Poi c’è l’immigrazione. Il 2015 resta una frattura della politica tedesca. Anche chi non condivide la linea dell’AfD può avere maturato la convinzione che integrazione, sicurezza e pressione sui servizi pubblici siano state sottovalutate dai partiti tradizionali.

Infine c’è Bruxelles. L’AfD ha avuto il merito, dal proprio punto di vista, di trasformare ogni vincolo europeo — dall’energia alle politiche climatiche, dalla migrazione alla regolazione economica — in una questione di sovranità nazionale. Dove i partiti tradizionali parlano di necessità e compatibilità, l’AfD parla di conto da pagare.

Narrazione efficace perché intercetta frustrazione reale

Soprattutto nell’Est, dove alla protesta nazionale si somma quella territoriale. La riunificazione ha garantito sviluppo e integrazione, ma non ha cancellato la percezione di essere la parte meno prospera e meno ascoltata della Germania. Invecchiamento, spopolamento, redditi più bassi e declino industriale alimentano un risentimento che l’AfD riesce a saldare con quello sull’immigrazione e sull’identità.

Per questo sarebbe un errore concludere che il 44 per cento dimostri semplicemente che -la Germania è diventata di destra-. La Germania, almeno una parte della Germania, sta diventando soprattutto insofferente verso il proprio sistema politico. E quando i partiti tradizionali non riescono più a dare un nome e una risposta a questa insofferenza, qualcun altro lo fa.

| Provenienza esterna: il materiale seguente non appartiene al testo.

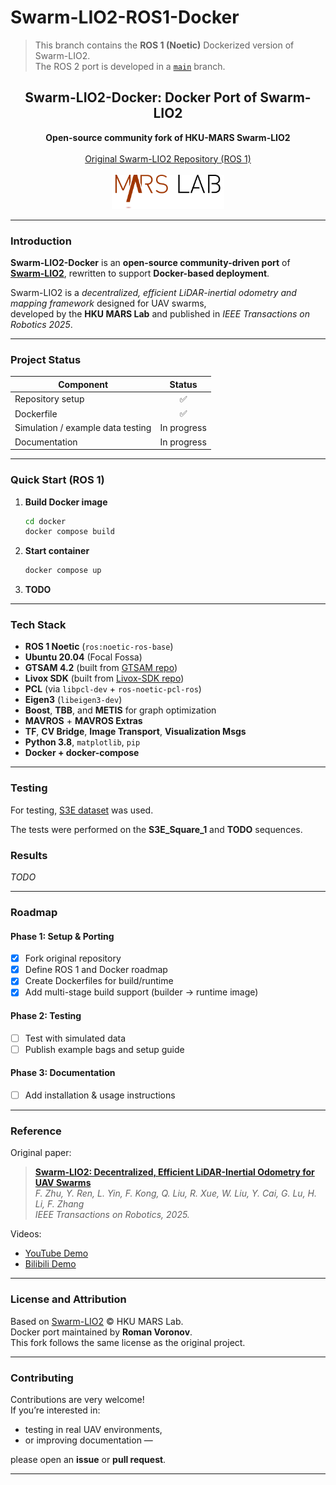 # Swarm-LIO2-ROS1-Docker

> This branch contains the **ROS 1 (Noetic)** Dockerized version of Swarm-LIO2.  
> The ROS 2 port is developed in a [`main`](https://github.com/V-Roman-V/Swarm-LIO2-ROS2-Docker/tree/main) branch.

<div align="center">
    <h2>Swarm-LIO2-Docker: Docker Port of Swarm-LIO2</h2>
    <strong>Open-source community fork of HKU-MARS Swarm-LIO2</strong>
    <br><br>
    <a href="https://github.com/hku-mars/Swarm-LIO2" target="_blank">
        Original Swarm-LIO2 Repository (ROS 1)
    </a>
    <br><br>
    <img src="./image/mars_logo.svg" alt="HKU MaRS Lab" width="180"/>
</div>

---

### Introduction

**Swarm-LIO2-Docker** is an **open-source community-driven port** of [**Swarm-LIO2**](https://github.com/hku-mars/Swarm-LIO2), rewritten to support **Docker-based deployment**.

Swarm-LIO2 is a *decentralized, efficient LiDAR-inertial odometry and mapping framework* designed for UAV swarms,  
developed by the **HKU MARS Lab** and published in *IEEE Transactions on Robotics 2025*.

---

### Project Status

| Component | Status |
|------------|:------:|
| Repository setup | ✅ |
| Dockerfile | ✅ |
| Simulation / example data testing | In progress |
| Documentation | In progress |

---

### Quick Start (ROS 1)

1. **Build Docker image**

   ```bash
   cd docker
   docker compose build
   ```

2. **Start container**

   ```bash
   docker compose up
   ```

3. **TODO**

---

### Tech Stack

- **ROS 1 Noetic** (`ros:noetic-ros-base`)
- **Ubuntu 20.04** (Focal Fossa)
- **GTSAM 4.2** (built from [GTSAM repo](https://github.com/borglab/gtsam.git))
- **Livox SDK** (built from [Livox-SDK repo](https://github.com/Livox-SDK/Livox-SDK))
- **PCL** (via `libpcl-dev` + `ros-noetic-pcl-ros`)
- **Eigen3** (`libeigen3-dev`)
- **Boost**, **TBB**, and **METIS** for graph optimization
- **MAVROS** + **MAVROS Extras**
- **TF**, **CV Bridge**, **Image Transport**, **Visualization Msgs**
- **Python 3.8**, `matplotlib`, `pip`
- **Docker + docker-compose**

---

### Testing

For testing, [S3E dataset](https://pengyu-team.github.io/S3E) was used.

The tests were performed on the **S3E_Square_1** and **TODO** sequences.

### Results

*TODO*

---

### Roadmap

#### Phase 1: Setup & Porting
- [x] Fork original repository  
- [x] Define ROS 1 and Docker roadmap  
- [x] Create Dockerfiles for build/runtime  
- [x] Add multi-stage build support (builder → runtime image)  

#### Phase 2: Testing
- [ ] Test with simulated data
- [ ] Publish example bags and setup guide  

#### Phase 3: Documentation
- [ ] Add installation & usage instructions 

---

### Reference

Original paper:  
> [**Swarm-LIO2: Decentralized, Efficient LiDAR-Inertial Odometry for UAV Swarms**](https://arxiv.org/abs/2409.17798)  
> *F. Zhu, Y. Ren, L. Yin, F. Kong, Q. Liu, R. Xue, W. Liu, Y. Cai, G. Lu, H. Li, F. Zhang*  
> *IEEE Transactions on Robotics, 2025.*

Videos:  
- [YouTube Demo](https://youtu.be/Q7cJ9iRhlrY)  
- [Bilibili Demo](https://www.bilibili.com/video/BV1vTsMeqEQm)

---

### License and Attribution

Based on [Swarm-LIO2](https://github.com/hku-mars/Swarm-LIO2) © HKU MARS Lab.  
Docker port maintained by **Roman Voronov**.  
This fork follows the same license as the original project.

---

### Contributing

Contributions are very welcome!  
If you’re interested in:
- testing in real UAV environments,
- or improving documentation —

please open an **issue** or **pull request**.

---
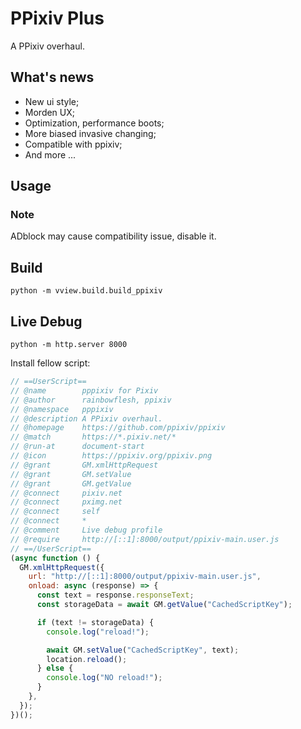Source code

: # PPixiv Plus

A PPixiv overhaul.

## What's news

- New ui style;
- Morden UX;
- Optimization, performance boots;
- More biased invasive changing;
- Compatible with ppixiv;
- And more ...

## Usage

### Note

ADblock may cause compatibility issue, disable it.

## Build

`python -m vview.build.build_ppixiv`

## Live Debug

`python -m http.server 8000`

Install fellow script:

```js
// ==UserScript==
// @name        pppixiv for Pixiv
// @author      rainbowflesh, ppixiv
// @namespace   pppixiv
// @description A PPixiv overhaul.
// @homepage    https://github.com/ppixiv/ppixiv
// @match       https://*.pixiv.net/*
// @run-at      document-start
// @icon        https://ppixiv.org/ppixiv.png
// @grant       GM.xmlHttpRequest
// @grant       GM.setValue
// @grant       GM.getValue
// @connect     pixiv.net
// @connect     pximg.net
// @connect     self
// @connect     *
// @comment     Live debug profile
// @require     http://[::1]:8000/output/ppixiv-main.user.js
// ==/UserScript==
(async function () {
  GM.xmlHttpRequest({
    url: "http://[::1]:8000/output/ppixiv-main.user.js",
    onload: async (response) => {
      const text = response.responseText;
      const storageData = await GM.getValue("CachedScriptKey");

      if (text != storageData) {
        console.log("reload!");

        await GM.setValue("CachedScriptKey", text);
        location.reload();
      } else {
        console.log("NO reload!");
      }
    },
  });
})();
```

L’AfD, oggi, è quel qualcun altro.

È questo il vero problema per Friedrich Merz e per la Cdu. Non basta denunciare l’estremismo dell’avversario. Bisogna capire perché milioni di elettori siano disposti a usarlo come strumento per punire chi governa. Se la protesta resta senza risposta, ogni tentativo di arginare l’AfD rischia di trasformarsi in una battaglia contro il sintomo.

La lezione della Sassonia-Anhalt, dunque, va oltre la Sassonia-Anhalt. Il lungo ciclo Merkel aveva garantito alla Germania stabilità, crescita, consenso e una certa idea di pragmatismo. Oggi una parte dell’elettorato presenta il conto delle contraddizioni accumulate sotto quel modello: energia, Russia, immigrazione, industria, Europa.

Non è il processo a Merkel. È il processo a un’intera classe politica.

E la sentenza delle urne è severa: quando chi governa non riesce più a convincere gli elettori che le proprie scelte abbiano prodotto benefici, gli elettori trovano qualcuno disposto a trasformare quei costi in una colpa. L’AfD non deve convincere il 44 per cento della Germania di avere la soluzione. Le basta convincerlo che gli altri hanno fallito. È una differenza che Berlino farebbe bene a non sottovalutare.